R(D)i,t=α0+α1MAi,t+α2∑Controli,t+∑Year+∑Firm+εi,t (2)
在模型1中α1显著的前提下,若模型2中α1也显著,则管理者能力通过该机制变量影响资源型企业数字化转型;反之,则不通过。
3.调节效应检验模型
借鉴温忠麟等[26]调节效应检验模型,在模型1的基础上加入经济政策不确定性(EPU)、行业竞争度(HHI)调节变量以及与管理者能力交乘项(MA_EPU、MA_HHI),构建如下调节效应检验模型,用于验证H4、H5。
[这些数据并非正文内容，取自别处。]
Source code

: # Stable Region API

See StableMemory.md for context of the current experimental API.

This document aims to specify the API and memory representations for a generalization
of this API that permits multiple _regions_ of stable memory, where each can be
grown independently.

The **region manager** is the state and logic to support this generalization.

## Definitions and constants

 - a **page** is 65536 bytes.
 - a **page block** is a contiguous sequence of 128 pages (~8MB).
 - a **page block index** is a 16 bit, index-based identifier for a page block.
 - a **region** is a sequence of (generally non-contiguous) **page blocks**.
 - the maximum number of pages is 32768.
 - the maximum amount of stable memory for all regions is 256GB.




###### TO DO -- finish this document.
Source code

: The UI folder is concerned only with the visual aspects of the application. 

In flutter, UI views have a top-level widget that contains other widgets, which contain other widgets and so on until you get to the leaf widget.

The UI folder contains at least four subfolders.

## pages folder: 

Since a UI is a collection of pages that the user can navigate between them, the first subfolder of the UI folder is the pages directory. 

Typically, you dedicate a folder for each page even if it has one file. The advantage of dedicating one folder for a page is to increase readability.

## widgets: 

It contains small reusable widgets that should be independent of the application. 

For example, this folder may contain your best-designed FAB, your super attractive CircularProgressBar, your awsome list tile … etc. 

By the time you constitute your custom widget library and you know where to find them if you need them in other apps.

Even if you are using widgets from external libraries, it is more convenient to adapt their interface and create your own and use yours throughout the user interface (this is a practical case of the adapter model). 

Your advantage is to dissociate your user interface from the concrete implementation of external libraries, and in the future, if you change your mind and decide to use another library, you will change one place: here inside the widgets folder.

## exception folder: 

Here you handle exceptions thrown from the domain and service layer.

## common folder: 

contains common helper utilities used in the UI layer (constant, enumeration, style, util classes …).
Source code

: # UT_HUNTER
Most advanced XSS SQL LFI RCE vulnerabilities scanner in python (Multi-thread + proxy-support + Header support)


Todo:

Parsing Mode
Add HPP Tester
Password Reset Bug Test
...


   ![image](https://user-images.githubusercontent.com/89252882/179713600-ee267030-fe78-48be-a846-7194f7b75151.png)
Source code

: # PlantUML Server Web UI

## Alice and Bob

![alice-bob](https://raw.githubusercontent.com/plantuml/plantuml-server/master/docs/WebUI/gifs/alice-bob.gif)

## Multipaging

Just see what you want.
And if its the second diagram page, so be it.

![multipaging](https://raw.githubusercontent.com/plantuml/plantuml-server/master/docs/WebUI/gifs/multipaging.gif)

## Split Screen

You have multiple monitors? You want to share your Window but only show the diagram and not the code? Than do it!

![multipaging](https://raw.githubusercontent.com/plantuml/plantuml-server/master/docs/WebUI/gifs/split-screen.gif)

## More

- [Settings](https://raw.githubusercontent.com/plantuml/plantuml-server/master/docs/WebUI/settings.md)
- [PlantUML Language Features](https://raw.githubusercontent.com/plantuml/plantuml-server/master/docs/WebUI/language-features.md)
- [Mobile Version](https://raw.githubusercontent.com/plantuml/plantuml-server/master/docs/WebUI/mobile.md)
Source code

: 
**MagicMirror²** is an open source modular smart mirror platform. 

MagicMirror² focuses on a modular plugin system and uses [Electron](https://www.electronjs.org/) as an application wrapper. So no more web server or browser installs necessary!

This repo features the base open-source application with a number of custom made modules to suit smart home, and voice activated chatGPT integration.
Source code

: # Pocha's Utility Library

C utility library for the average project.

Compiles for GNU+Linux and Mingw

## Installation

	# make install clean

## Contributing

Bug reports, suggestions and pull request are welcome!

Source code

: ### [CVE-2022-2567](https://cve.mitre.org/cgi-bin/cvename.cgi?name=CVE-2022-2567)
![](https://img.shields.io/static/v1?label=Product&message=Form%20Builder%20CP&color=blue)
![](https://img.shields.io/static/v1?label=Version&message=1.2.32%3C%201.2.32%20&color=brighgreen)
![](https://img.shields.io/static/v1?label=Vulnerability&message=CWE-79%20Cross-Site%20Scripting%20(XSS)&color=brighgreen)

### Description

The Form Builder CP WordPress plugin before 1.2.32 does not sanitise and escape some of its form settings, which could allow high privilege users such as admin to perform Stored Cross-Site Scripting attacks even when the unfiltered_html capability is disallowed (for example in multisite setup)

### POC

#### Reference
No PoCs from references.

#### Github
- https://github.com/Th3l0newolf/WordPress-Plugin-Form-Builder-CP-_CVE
Digitali,t=α0+α1MAi,t+α2EPUi,t+α3MAi,t×EPUi,t+α4∑Controli,t+∑Year+
∑Firm+εi,t (3)
Digitali,t=α0+α1MAi,t+α2HHIi,t+α3MAi,t×HHIi,t+α4∑Controli,t+∑Year+
∑Firm+εi,t (4)
四、实证分析
(一)描述性统计
变量描述性统计如表2所示,各变量基本符合正态分布,表明样本具有较好的代表性。数字化转型(Digital)的最大值为0.146,最小值为0,说明不同企业的数字化转型程度存在较大差异;均值为0.018,说明资源型企业数字化转型程度普遍偏低。
(二)相关性分析
主要变量相关性分析如表3所示。管理者能力(MA)与资源型企业数字化转型(Digital)的相关系数显著为正,为本研究H1提供了初步的印证。其他变量间相关系数均小于0.5,变量间的相关性较低。
(三)基准回归分析
为验证本文H1,对模型1进行回归检验,结果如表4所示。表4列(1)仅控制了年份、个体进行基准回归,列(2)则进一步纳入了控制变量集合。结果显示:管理者能力(MA)与资源型企业数字化转型(Digital)之间的相关系数均在1%水平上显著为正。基准回归结果说明管理者的能力越强,越能够有效推动资源型企业数字化转型。由此,H1得证。
(四)中介效应分析
为验证本文H2,对模型2进行回归分析,结果见表5。管理者能力(MA)对双元创新中探索式创新(R)和利用式创新(D)的影响均在1%水平上显著为正,探索式创新和利用式创新相关系数分别为0.680和1.071,表明管理者能力的提升可以促进资源型企业双元创新。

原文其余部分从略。